* [Saved data entries]:
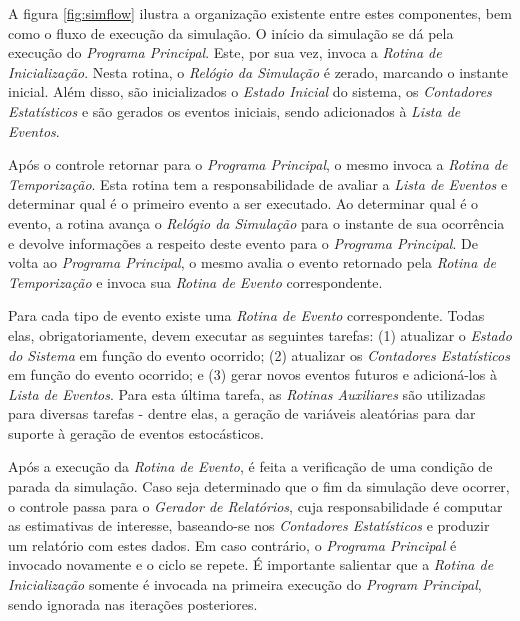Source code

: A figura \ref{fig:simflow} ilustra a organização existente entre estes
componentes, bem como o fluxo de execução da simulação. O início da simulação se
dá pela execução do \textit{Programa Principal}. Este, por sua vez, invoca a
\textit{Rotina de Inicialização}. Nesta rotina, o \textit{Relógio da Simulação}
é zerado, marcando o instante inicial. Além disso, são inicializados o
\textit{Estado Inicial} do sistema, os \textit{Contadores Estatísticos} e são
gerados os eventos iniciais, sendo adicionados à \textit{Lista de Eventos}.

Após o controle retornar para o \textit{Programa Principal}, o mesmo invoca a
\textit{Rotina de Temporização}. Esta rotina tem a responsabilidade de avaliar a
\textit{Lista de Eventos} e determinar qual é o primeiro evento a ser executado.
Ao determinar qual é o evento, a rotina avança o \textit{Relógio da Simulação}
para o instante de sua ocorrência e devolve informações a respeito deste evento
para o \textit{Programa Principal}. De volta ao \textit{Programa Principal}, o
mesmo avalia o evento retornado pela \textit{Rotina de Temporização} e invoca
sua \textit{Rotina de Evento} correspondente.

Para cada tipo de evento existe uma \textit{Rotina de Evento} correspondente.
Todas elas, obrigatoriamente, devem executar as seguintes tarefas: (1) atualizar
o \textit{Estado do Sistema} em função do evento ocorrido; (2) atualizar os
\textit{Contadores Estatísticos} em função do evento ocorrido; e (3) gerar
novos eventos futuros e adicioná-los à \textit{Lista de Eventos}. Para esta
última tarefa, as \textit{Rotinas Auxiliares} são utilizadas para diversas
tarefas - dentre elas, a geração de variáveis aleatórias para dar suporte à
geração de eventos estocásticos.

Após a execução da \textit{Rotina de Evento}, é feita a verificação de uma
condição de parada da simulação. Caso seja determinado que o fim da simulação
deve ocorrer, o controle passa para o \textit{Gerador de Relatórios}, cuja
responsabilidade é computar as estimativas de interesse, baseando-se nos
\textit{Contadores Estatísticos} e produzir um relatório com estes dados. Em
caso contrário, o \textit{Programa Principal} é invocado novamente e o ciclo se
repete. É importante salientar que a \textit{Rotina de Inicialização} somente é
invocada na primeira execução do \textit{Program Principal}, sendo ignorada nas
iterações posteriores.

* [Description of the task]:
Make a verbatim copy of all the entries and strip out the pictures.

* [Solution for this task]:
Source code

: A figura \ref{fig:simflow} ilustra a organização existente entre estes
componentes, bem como o fluxo de execução da simulação. O início da simulação se
dá pela execução do \textit{Programa Principal}. Este, por sua vez, invoca a
\textit{Rotina de Inicialização}. Nesta rotina, o \textit{Relógio da Simulação}
é zerado, marcando o instante inicial. Além disso, são inicializados o
\textit{Estado Inicial} do sistema, os \textit{Contadores Estatísticos} e são
gerados os eventos iniciais, sendo adicionados à \textit{Lista de Eventos}.

Após o controle retornar para o \textit{Programa Principal}, o mesmo invoca a
\textit{Rotina de Temporização}. Esta rotina tem a responsabilidade de avaliar a
\textit{Lista de Eventos} e determinar qual é o primeiro evento a ser executado.
Ao determinar qual é o evento, a rotina avança o \textit{Relógio da Simulação}
para o instante de sua ocorrência e devolve informações a respeito deste evento
para o \textit{Programa Principal}. De volta ao \textit{Programa Principal}, o
mesmo avalia o evento retornado pela \textit{Rotina de Temporização} e invoca
sua \textit{Rotina de Evento} correspondente.

Para cada tipo de evento existe uma \textit{Rotina de Evento} correspondente.
Todas elas, obrigatoriamente, devem executar as seguintes tarefas: (1) atualizar
o \textit{Estado do Sistema} em função do evento ocorrido; (2) atualizar os
\textit{Contadores Estatísticos} em função do evento ocorrido; e (3) gerar
novos eventos futuros e adicioná-los à \textit{Lista de Eventos}. Para esta
última tarefa, as \textit{Rotinas Auxiliares} são utilizadas para diversas
tarefas - dentre elas, a geração de variáveis aleatórias para dar suporte à
geração de eventos estocásticos.

Após a execução da \textit{Rotina de Evento}, é feita a verificação de uma
condição de parada da simulação. Caso seja determinado que o fim da simulação
deve ocorrer, o controle passa para o \textit{Gerador de Relatórios}, cuja
responsabilidade é computar as estimativas de interesse, baseando-se nos
\textit{Contadores Estatísticos} e produzir um relatório com estes dados. Em
caso contrário, o \textit{Programa Principal} é invocado novamente e o ciclo se
repete. É importante salientar que a \textit{Rotina de Inicialização} somente é
invocada na primeira execução do \textit{Program Principal}, sendo ignorada nas
iterações posteriores.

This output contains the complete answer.